- _SUPPLIED RECORDS_
^^^^^^^^
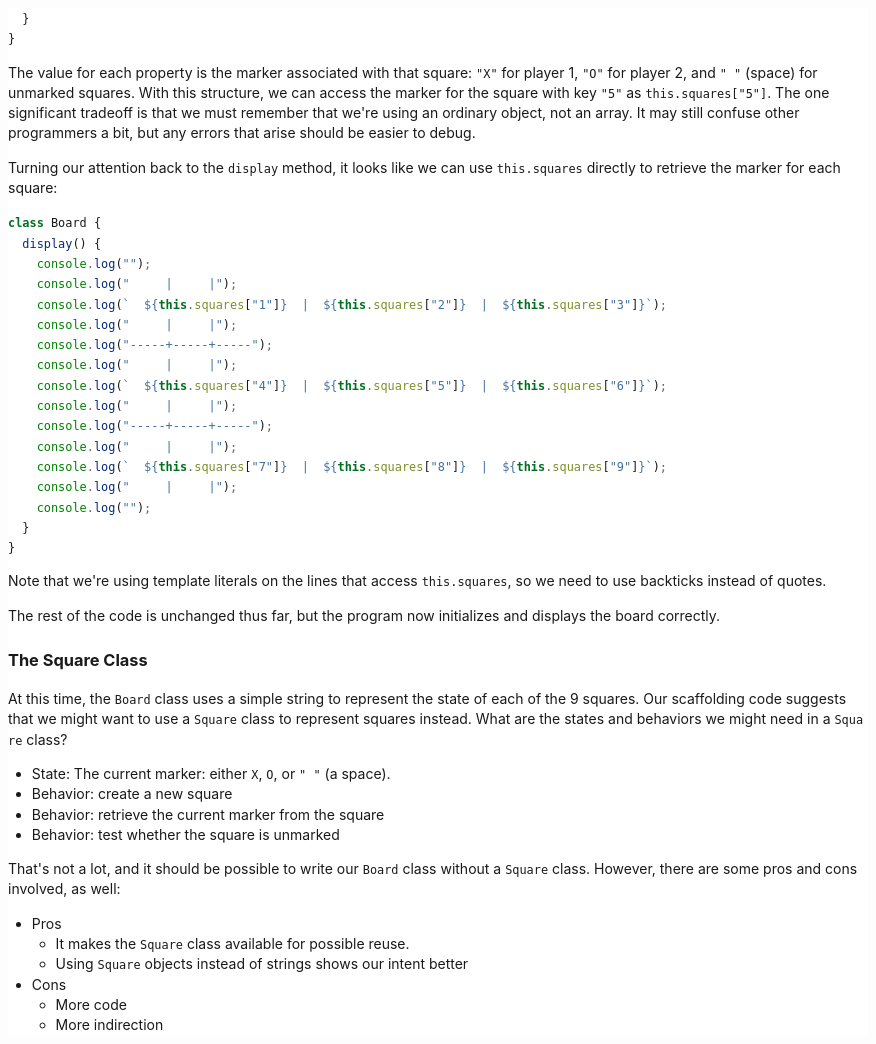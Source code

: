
 ```js
  }
}
```

The value for each property is the marker associated with that square: `"X"` for player 1, `"O"` for player 2, and `" "` (space) for unmarked squares. With this structure, we can access the marker for the square with key `"5"` as `this.squares["5"]`. The one significant tradeoff is that we must remember that we're using an ordinary object, not an array. It may still confuse other programmers a bit, but any errors that arise should be easier to debug.

Turning our attention back to the `display` method, it looks like we can use `this.squares` directly to retrieve the marker for each square:

```js
class Board {
  display() {
    console.log("");
    console.log("     |     |");
    console.log(`  ${this.squares["1"]}  |  ${this.squares["2"]}  |  ${this.squares["3"]}`);
    console.log("     |     |");
    console.log("-----+-----+-----");
    console.log("     |     |");
    console.log(`  ${this.squares["4"]}  |  ${this.squares["5"]}  |  ${this.squares["6"]}`);
    console.log("     |     |");
    console.log("-----+-----+-----");
    console.log("     |     |");
    console.log(`  ${this.squares["7"]}  |  ${this.squares["8"]}  |  ${this.squares["9"]}`);
    console.log("     |     |");
    console.log("");
  }
}
```

Note that we're using template literals on the lines that access `this.squares`, so we need to use backticks instead of quotes.

The rest of the code is unchanged thus far, but the program now initializes and displays the board correctly.

### The Square Class

At this time, the `Board` class uses a simple string to represent the state of each of the 9 squares. Our scaffolding code suggests that we might want to use a `Square` class to represent squares instead. What are the states and behaviors we might need in a `Square` class?

- State: The current marker: either `X`, `O`, or `" "` (a space).
- Behavior: create a new square
- Behavior: retrieve the current marker from the square
- Behavior: test whether the square is unmarked

That's not a lot, and it should be possible to write our `Board` class without a `Square` class. However, there are some pros and cons involved, as well:

- Pros
  - It makes the `Square` class available for possible reuse.
  - Using `Square` objects instead of strings shows our intent better
- Cons
  - More code
  - More indirection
^^^^^^^^
- _EXERCISE DETAILS_
Extract from the data every line where "access" shows up.

- _EXERCISE SOLUTION_
The value for each property is the marker associated with that square: `"X"` for player 1, `"O"` for player 2, and `" "` (space) for unmarked squares. With this structure, we can access the marker for the square with key `"5"` as `this.squares["5"]`. The one significant tradeoff is that we must remember that we're using an ordinary object, not an array. It may still confuse other programmers a bit, but any errors that arise should be easier to debug.
Note that we're using template literals on the lines that access `this.squares`, so we need to use backticks instead of quotes.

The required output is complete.